**EXERCISE DESCRIPTION**
Could you transcribe each entry below exactly, minus the images?

**Pictures paired with source code**
---------------

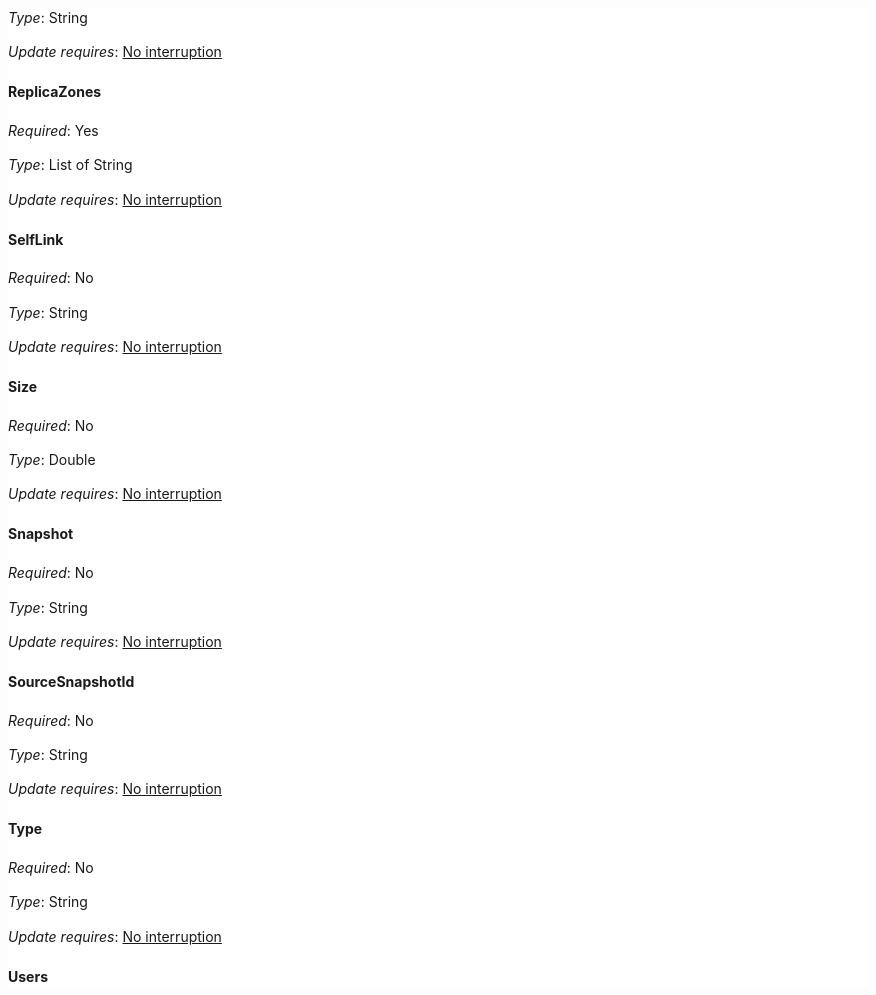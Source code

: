 _Type_: String

_Update requires_: [No interruption](https://docs.aws.amazon.com/AWSCloudFormation/latest/UserGuide/using-cfn-updating-stacks-update-behaviors.html#update-no-interrupt)

#### ReplicaZones

_Required_: Yes

_Type_: List of String

_Update requires_: [No interruption](https://docs.aws.amazon.com/AWSCloudFormation/latest/UserGuide/using-cfn-updating-stacks-update-behaviors.html#update-no-interrupt)

#### SelfLink

_Required_: No

_Type_: String

_Update requires_: [No interruption](https://docs.aws.amazon.com/AWSCloudFormation/latest/UserGuide/using-cfn-updating-stacks-update-behaviors.html#update-no-interrupt)

#### Size

_Required_: No

_Type_: Double

_Update requires_: [No interruption](https://docs.aws.amazon.com/AWSCloudFormation/latest/UserGuide/using-cfn-updating-stacks-update-behaviors.html#update-no-interrupt)

#### Snapshot

_Required_: No

_Type_: String

_Update requires_: [No interruption](https://docs.aws.amazon.com/AWSCloudFormation/latest/UserGuide/using-cfn-updating-stacks-update-behaviors.html#update-no-interrupt)

#### SourceSnapshotId

_Required_: No

_Type_: String

_Update requires_: [No interruption](https://docs.aws.amazon.com/AWSCloudFormation/latest/UserGuide/using-cfn-updating-stacks-update-behaviors.html#update-no-interrupt)

#### Type

_Required_: No

_Type_: String

_Update requires_: [No interruption](https://docs.aws.amazon.com/AWSCloudFormation/latest/UserGuide/using-cfn-updating-stacks-update-behaviors.html#update-no-interrupt)

#### Users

---------------

**TASK ANSWER**
Source code

: _Type_: String

_Update requires_: [No interruption](https://docs.aws.amazon.com/AWSCloudFormation/latest/UserGuide/using-cfn-updating-stacks-update-behaviors.html#update-no-interrupt)

#### ReplicaZones

_Required_: Yes

_Type_: List of String

_Update requires_: [No interruption](https://docs.aws.amazon.com/AWSCloudFormation/latest/UserGuide/using-cfn-updating-stacks-update-behaviors.html#update-no-interrupt)

#### SelfLink

_Required_: No

_Type_: String

_Update requires_: [No interruption](https://docs.aws.amazon.com/AWSCloudFormation/latest/UserGuide/using-cfn-updating-stacks-update-behaviors.html#update-no-interrupt)

#### Size

_Required_: No

_Type_: Double

_Update requires_: [No interruption](https://docs.aws.amazon.com/AWSCloudFormation/latest/UserGuide/using-cfn-updating-stacks-update-behaviors.html#update-no-interrupt)

#### Snapshot

_Required_: No

_Type_: String

_Update requires_: [No interruption](https://docs.aws.amazon.com/AWSCloudFormation/latest/UserGuide/using-cfn-updating-stacks-update-behaviors.html#update-no-interrupt)

#### SourceSnapshotId

_Required_: No

_Type_: String

_Update requires_: [No interruption](https://docs.aws.amazon.com/AWSCloudFormation/latest/UserGuide/using-cfn-updating-stacks-update-behaviors.html#update-no-interrupt)

#### Type

_Required_: No

_Type_: String

_Update requires_: [No interruption](https://docs.aws.amazon.com/AWSCloudFormation/latest/UserGuide/using-cfn-updating-stacks-update-behaviors.html#update-no-interrupt)

#### Users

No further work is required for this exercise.